WHAT YOU NEED TO DO ▸
What is needed is an exact repetition of the lines from the first one in the data through the line with "# ประกาศสำนักงานหลักประกันสุขภาพแห่งชาติ เรื่อง", with no pictures.

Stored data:

####

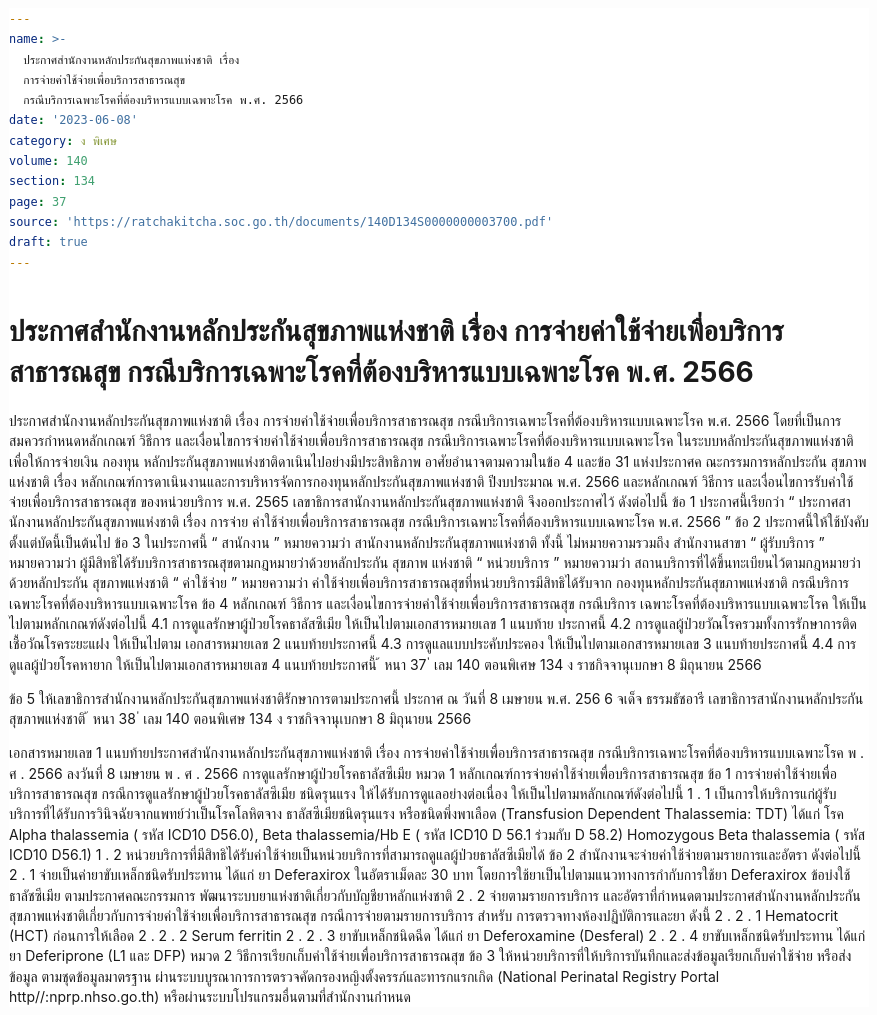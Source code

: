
 ```yaml
---
name: >-
  ประกาศสำนักงานหลักประกันสุขภาพแห่งชาติ เรื่อง
  การจ่ายค่าใช้จ่ายเพื่อบริการสาธารณสุข
  กรณีบริการเฉพาะโรคที่ต้องบริหารแบบเฉพาะโรค พ.ศ. 2566
date: '2023-06-08'
category: ง พิเศษ
volume: 140
section: 134
page: 37
source: 'https://ratchakitcha.soc.go.th/documents/140D134S0000000003700.pdf'
draft: true
---
```


# ประกาศสำนักงานหลักประกันสุขภาพแห่งชาติ เรื่อง การจ่ายค่าใช้จ่ายเพื่อบริการสาธารณสุข กรณีบริการเฉพาะโรคที่ต้องบริหารแบบเฉพาะโรค พ.ศ. 2566

ประกาศสำนักงานหลักประกันสุขภาพแห่งชาติ เรื่อง การจ่ายค่าใช้จ่ายเพื่อบริการสาธารณสุข กรณีบริการเฉพาะโรคที่ต้องบริหารแบบเฉพาะโรค พ.ศ. 2566 โดยที่เป็นการสมควรกำหนดหลักเกณฑ์ วิธีการ และเงื่อนไขการจ่ายค่าใช้จ่ายเพื่อบริการสาธารณสุข กรณีบริการเฉพาะโรคที่ต้องบริหารแบบเฉพาะโรค ในระบบหลักประกันสุขภาพแห่งชาติ เพื่อให้การจ่ายเงิน กองทุน หลักประกันสุขภาพแห่งชาติดาเนินไปอย่างมีประสิทธิภาพ อาศัยอำนาจตามความในข้อ 4 และข้อ 31 แห่งประกาศค ณะกรรมการหลักประกัน สุขภาพแห่งชาติ เรื่อง หลักเกณฑ์การดาเนินงานและการบริหารจัดการกองทุนหลักประกันสุขภาพแห่งชาติ ปีงบประมาณ พ.ศ. 2566 และหลักเกณฑ์ วิธีการ และเงื่อนไขการรับค่าใช้จ่ายเพื่อบริการสาธารณสุข ของหน่วยบริการ พ.ศ. 2565 เลขาธิการสานักงานหลักประกันสุขภาพแห่งชาติ จึงออกประกาศไว้ ดังต่อไปนี้ ข้อ 1 ประกาศนี้เรียกว่า “ ประกาศสานักงานหลักประกันสุขภาพแห่งชาติ เรื่อง การจ่าย ค่าใช้จ่ายเพื่อบริการสาธารณสุข กรณีบริการเฉพาะโรคที่ต้องบริหารแบบเฉพาะโรค พ.ศ. 2566 ” ข้อ 2 ประกาศนี้ให้ใช้บังคับตั้งแต่บัดนี้เป็นต้นไป ข้อ 3 ในประกาศนี้ “ สานักงาน ” หมายความว่า สานักงานหลักประกันสุขภาพแห่งชาติ ทั้งนี้ ไม่หมายความรวมถึง สำนักงานสาขา “ ผู้รับบริการ ” หมายความว่า ผู้มีสิทธิได้รับบริการสาธารณสุขตามกฎหมายว่าด้วยหลักประกัน สุขภาพ แห่งชาติ “ หน่วยบริการ ” หมายความว่า สถานบริการที่ได้ขึ้นทะเบียนไว้ตามกฎหมายว่าด้วยหลักประกัน สุขภาพแห่งชาติ “ ค่าใช้จ่าย ” หมายความว่า ค่าใช้จ่ายเพื่อบริการสาธารณสุขที่หน่วยบริการมีสิทธิได้รับจาก กองทุนหลักประกันสุขภาพแห่งชาติ กรณีบริการเฉพาะโรคที่ต้องบริหารแบบเฉพาะโรค ข้อ 4 หลักเกณฑ์ วิธีการ และเงื่อนไขการจ่ายค่าใช้จ่ายเพื่อบริการสาธารณสุข กรณีบริการ เฉพาะโรคที่ต้องบริหารแบบเฉพาะโรค ให้เป็นไปตามหลักเกณฑ์ดังต่อไปนี้ 4.1 การดูแลรักษาผู้ป่วยโรคธาลัสซีเมีย ให้เป็นไปตามเอกสารหมายเลข 1 แนบท้าย ประกาศนี้ 4.2 การดูแลผู้ป่วยวัณโรครวมทั้งการรักษาการติดเชื้อวัณโรคระยะแฝง ให้เป็นไปตาม เอกสารหมายเลข 2 แนบท้ายประกาศนี้ 4.3 การดูแลแบบประคับประคอง ให้เป็นไปตามเอกสารหมายเลข 3 แนบท้ายประกาศนี้ 4.4 การดูแลผู้ป่วยโรคหายาก ให้เป็นไปตามเอกสารหมายเลข 4 แนบท้ายประกาศนี้ ้ หนา 37 ่ เลม 140 ตอนพิเศษ 134 ง ราชกิจจานุเบกษา 8 มิถุนายน 2566

ข้อ 5 ให้เลขาธิการสำนักงานหลักประกันสุขภาพแห่งชาติรักษาการตามประกาศนี้ ประกาศ ณ วันที่ 8 เมษายน พ.ศ. 256 6 จเด็จ ธรรมธัชอารี เลขาธิการสานักงานหลักประกันสุขภาพแห่งชาติ ้ หนา 38 ่ เลม 140 ตอนพิเศษ 134 ง ราชกิจจานุเบกษา 8 มิถุนายน 2566

เอกสารหมายเลข 1 แนบท้ายประกาศสํานักงานหลักประกันสุขภาพแห่งชาติ เรื่อง การจ่ายค่าใช้จ่ายเพื่อบริการสาธารณสุข กรณีบริการเฉพาะโรคที่ต้องบริหารแบบเฉพาะโรค พ . ศ . 2566 ลงวันที่ 8 เมษายน พ . ศ . 2566 การดูแลรักษาผู้ป่วยโรคธาลัสซีเมีย หมวด 1 หลักเกณฑ์การจ่ายค่าใช้จ่ายเพื่อบริการสาธารณสุข ข้อ 1 การจ่ายค่าใช้จ่ายเพื่อบริการสาธารณสุข กรณีการดูแลรักษาผู้ป่วยโรคธาลัสซีเมีย ชนิดรุนแรง ให้ได้รับการดูแลอย่างต่อเนื่อง ให้เป็นไปตามหลักเกณฑ์ดังต่อไปนี้ 1 . 1 เป็นการให้บริการแก่ผู้รับบริการที่ได้รับการวินิจฉัยจากแพทย์ว่าเป็นโรคโลหิตจาง ธาลัสซีเมียชนิดรุนแรง หรือชนิดพึ่งพาเลือด (Transfusion Dependent Thalassemia: TDT) ได้แก่ โรค Alpha thalassemia ( รหัส ICD10 D56.0), Beta thalassemia/Hb E ( รหัส ICD10 D 56.1 ร่วมกับ D 58.2) Homozygous Beta thalassemia ( รหัส ICD10 D56.1) 1 . 2 หน่วยบริการที่มีสิทธิได้รับค่าใช้จ่ายเป็นหน่วยบริการที่สามารถดูแลผู้ป่วยธาลัสซีเมียได้ ข้อ 2 สํานักงานจะจ่ายค่าใช้จ่ายตามรายการและอัตรา ดังต่อไปนี้ 2 . 1 จ่ายเป็นค่ายาขับเหล็กชนิดรับประทาน ได้แก่ ยา Deferaxirox ในอัตราเม็ดละ 30 บาท โดยการใช้ยาเป็นไปตามแนวทางการกํากับการใช้ยา Deferaxirox ข้อบ่งใช้ธาลัชซีเมีย ตามประกาศคณะกรรมการ พัฒนาระบบยาแห่งชาติเกี่ยวกับบัญชียาหลักแห่งชาติ 2 . 2 จ่ายตามรายการบริการ และอัตราที่กําหนดตามประกาศสํานักงานหลักประกัน สุขภาพแห่งชาติเกี่ยวกับการจ่ายค่าใช้จ่ายเพื่อบริการสาธารณสุข กรณีการจ่ายตามรายการบริการ สําหรับ การตรวจทางห้องปฏิบัติการและยา ดังนี้ 2 . 2 . 1 Hematocrit (HCT) ก่อนการให้เลือด 2 . 2 . 2 Serum ferritin 2 . 2 . 3 ยาขับเหล็กชนิดฉีด ได้แก่ ยา Deferoxamine (Desferal) 2 . 2 . 4 ยาขับเหล็กชนิดรับประทาน ได้แก่ ยา Deferiprone (L1 และ DFP) หมวด 2 วิธีการเรียกเก็บค่าใช้จ่ายเพื่อบริการสาธารณสุข ข้อ 3 ให้หน่วยบริการที่ให้บริการบันทึกและส่งข้อมูลเรียกเก็บค่าใช้จ่าย หรือส่งข้อมูล ตามชุดข้อมูลมาตรฐาน ผ่านระบบบูรณาการการตรวจคัดกรองหญิงตั้งครรภ์และทารกแรกเกิด (National Perinatal Registry Portal http//:nprp.nhso.go.th) หรือผ่านระบบโปรแกรมอื่นตามที่สํานักงานกําหนด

####

WRITTEN RESPONSE ▸
Source code

:
 ```yaml
---
name: >-
  ประกาศสำนักงานหลักประกันสุขภาพแห่งชาติ เรื่อง
  การจ่ายค่าใช้จ่ายเพื่อบริการสาธารณสุข
  กรณีบริการเฉพาะโรคที่ต้องบริหารแบบเฉพาะโรค พ.ศ. 2566
date: '2023-06-08'
category: ง พิเศษ
volume: 140
section: 134
page: 37
source: 'https://ratchakitcha.soc.go.th/documents/140D134S0000000003700.pdf'
draft: true
---
```


# ประกาศสำนักงานหลักประกันสุขภาพแห่งชาติ เรื่อง การจ่ายค่าใช้จ่ายเพื่อบริการสาธารณสุข กรณีบริการเฉพาะโรคที่ต้องบริหารแบบเฉพาะโรค พ.ศ. 2566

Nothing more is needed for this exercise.